Project Description

La produzione storica del vino nel territorio di Neoneli è documentata attraverso alcuni palmenti rupestri, chiamati lacos (vasche) o lacos de catzigare (vasche per la pigiatura). Dagli studi eseguiti l’uso dei palmenti di Neoneli potrebbe essere cominciato almeno nel II sec. a.C. e proseguito poi attraverso il Medioevo, fino ai giorni nostri.
Fra i manufatti censiti in questo territorio, il tipo di impianto più comune è costituito da un sistema di due vasche – la vasca di pigiatura e la vasca di raccolta – scavate ognuna in un unico blocco di pietra finemente scolpito. La vasca di pigiatura, munita di un beccuccio o di un foro di scolo, risulta posizionata sempre a una quota più elevata rispetto alla vasca di raccolta, così da facilitare il deflusso del liquido di spremitura. La vasca di raccolta, collocata in senso trasversale rispetto alla vasca di pigiatura, presenta di solito forma rettangolare.
In alcuni casi questi manufatti risultano addossati a costruzioni quadrangolari di pietre a secco, chiamate Arcivos, funzionali allo stoccaggio dell’uva in attesa di essere pigiata.
Questi antichi impianti sono stati rinvenuti in diverse località del territorio, quali: Liori, Sa Perda Accutzadorgia, Sa Punta de Liori, Serra ’e Ingia, Trattales, Costa ’e Lacu, Marrusa, Mrachedda.

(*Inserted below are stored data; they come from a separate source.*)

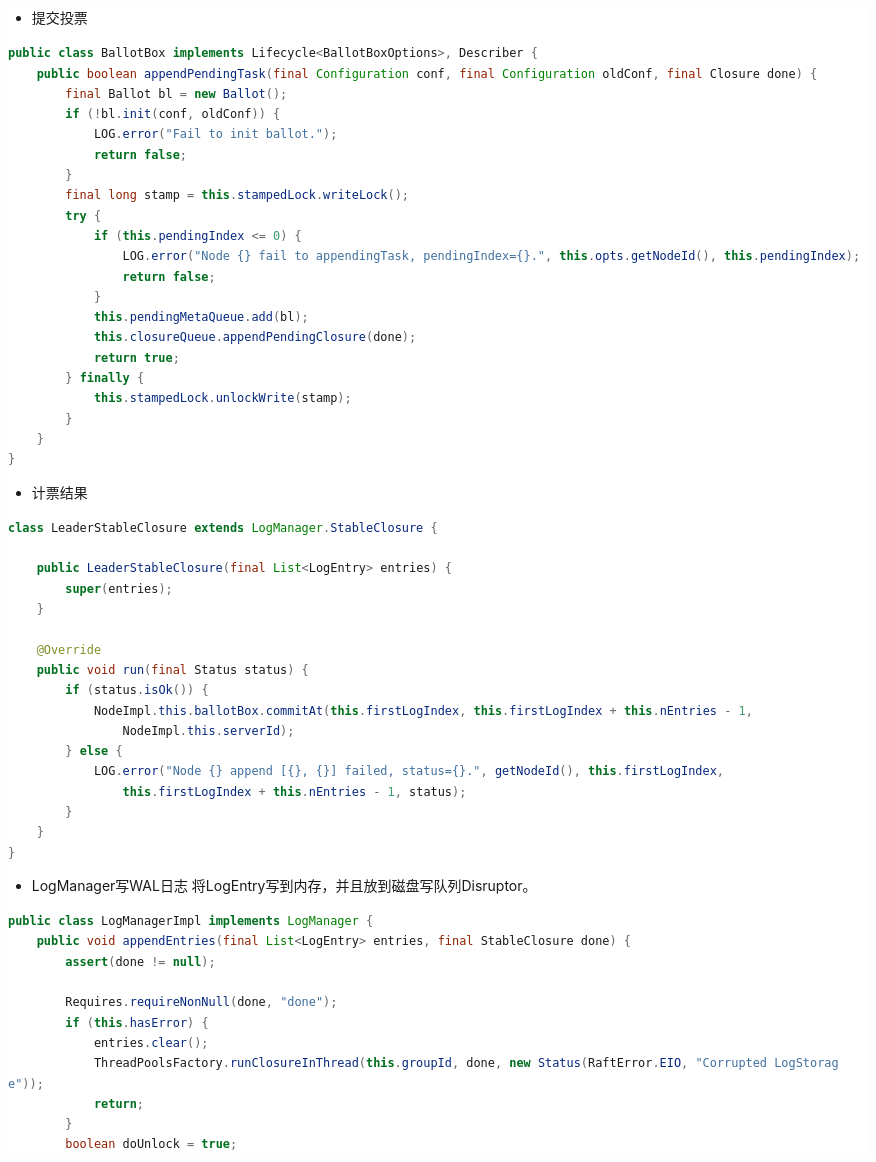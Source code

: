 - 提交投票
```java
public class BallotBox implements Lifecycle<BallotBoxOptions>, Describer {
    public boolean appendPendingTask(final Configuration conf, final Configuration oldConf, final Closure done) {
        final Ballot bl = new Ballot();
        if (!bl.init(conf, oldConf)) {
            LOG.error("Fail to init ballot.");
            return false;
        }
        final long stamp = this.stampedLock.writeLock();
        try {
            if (this.pendingIndex <= 0) {
                LOG.error("Node {} fail to appendingTask, pendingIndex={}.", this.opts.getNodeId(), this.pendingIndex);
                return false;
            }
            this.pendingMetaQueue.add(bl);
            this.closureQueue.appendPendingClosure(done);
            return true;
        } finally {
            this.stampedLock.unlockWrite(stamp);
        }
    }
}
```

- 计票结果
```java
class LeaderStableClosure extends LogManager.StableClosure {

    public LeaderStableClosure(final List<LogEntry> entries) {
        super(entries);
    }

    @Override
    public void run(final Status status) {
        if (status.isOk()) {
            NodeImpl.this.ballotBox.commitAt(this.firstLogIndex, this.firstLogIndex + this.nEntries - 1,
                NodeImpl.this.serverId);
        } else {
            LOG.error("Node {} append [{}, {}] failed, status={}.", getNodeId(), this.firstLogIndex,
                this.firstLogIndex + this.nEntries - 1, status);
        }
    }
}
```

- LogManager写WAL日志
  将LogEntry写到内存，并且放到磁盘写队列Disruptor。
```java
public class LogManagerImpl implements LogManager {
    public void appendEntries(final List<LogEntry> entries, final StableClosure done) {
        assert(done != null);

        Requires.requireNonNull(done, "done");
        if (this.hasError) {
            entries.clear();
            ThreadPoolsFactory.runClosureInThread(this.groupId, done, new Status(RaftError.EIO, "Corrupted LogStorage"));
            return;
        }
        boolean doUnlock = true;
```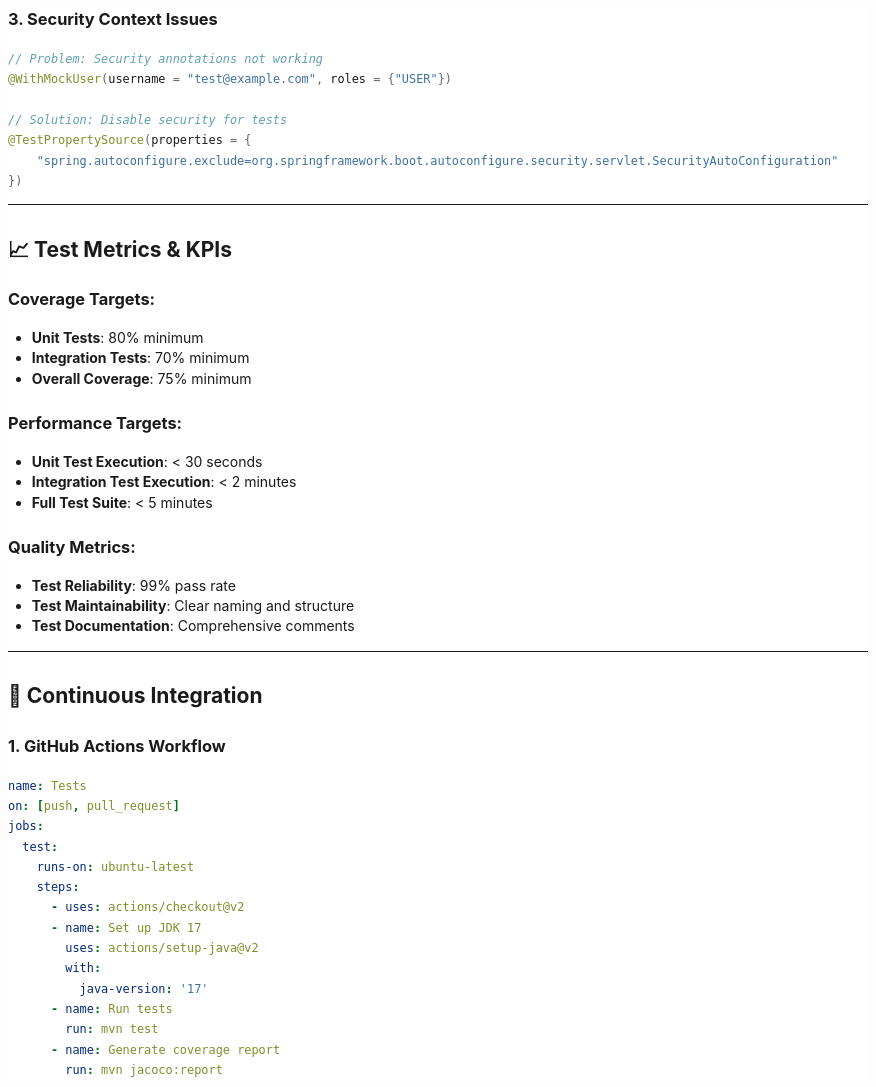 ### **3. Security Context Issues**
```java
// Problem: Security annotations not working
@WithMockUser(username = "test@example.com", roles = {"USER"})

// Solution: Disable security for tests
@TestPropertySource(properties = {
    "spring.autoconfigure.exclude=org.springframework.boot.autoconfigure.security.servlet.SecurityAutoConfiguration"
})
```

---

## 📈 **Test Metrics & KPIs**

### **Coverage Targets:**
- **Unit Tests**: 80% minimum
- **Integration Tests**: 70% minimum
- **Overall Coverage**: 75% minimum

### **Performance Targets:**
- **Unit Test Execution**: < 30 seconds
- **Integration Test Execution**: < 2 minutes
- **Full Test Suite**: < 5 minutes

### **Quality Metrics:**
- **Test Reliability**: 99% pass rate
- **Test Maintainability**: Clear naming and structure
- **Test Documentation**: Comprehensive comments

---

## 🔄 **Continuous Integration**

### **1. GitHub Actions Workflow**
```yaml
name: Tests
on: [push, pull_request]
jobs:
  test:
    runs-on: ubuntu-latest
    steps:
      - uses: actions/checkout@v2
      - name: Set up JDK 17
        uses: actions/setup-java@v2
        with:
          java-version: '17'
      - name: Run tests
        run: mvn test
      - name: Generate coverage report
        run: mvn jacoco:report
```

Fra le vasche censite si notano delle differenze stilistiche legate soprattutto alle dimensioni e all’accuratezza nella lavorazione. Relativamente al materiale costruttivo, è stata notata una preferenza nell’utilizzo della trachite piuttosto che il granito per l’escavazione degli impianti, essendo una roccia facilmente lavorabile.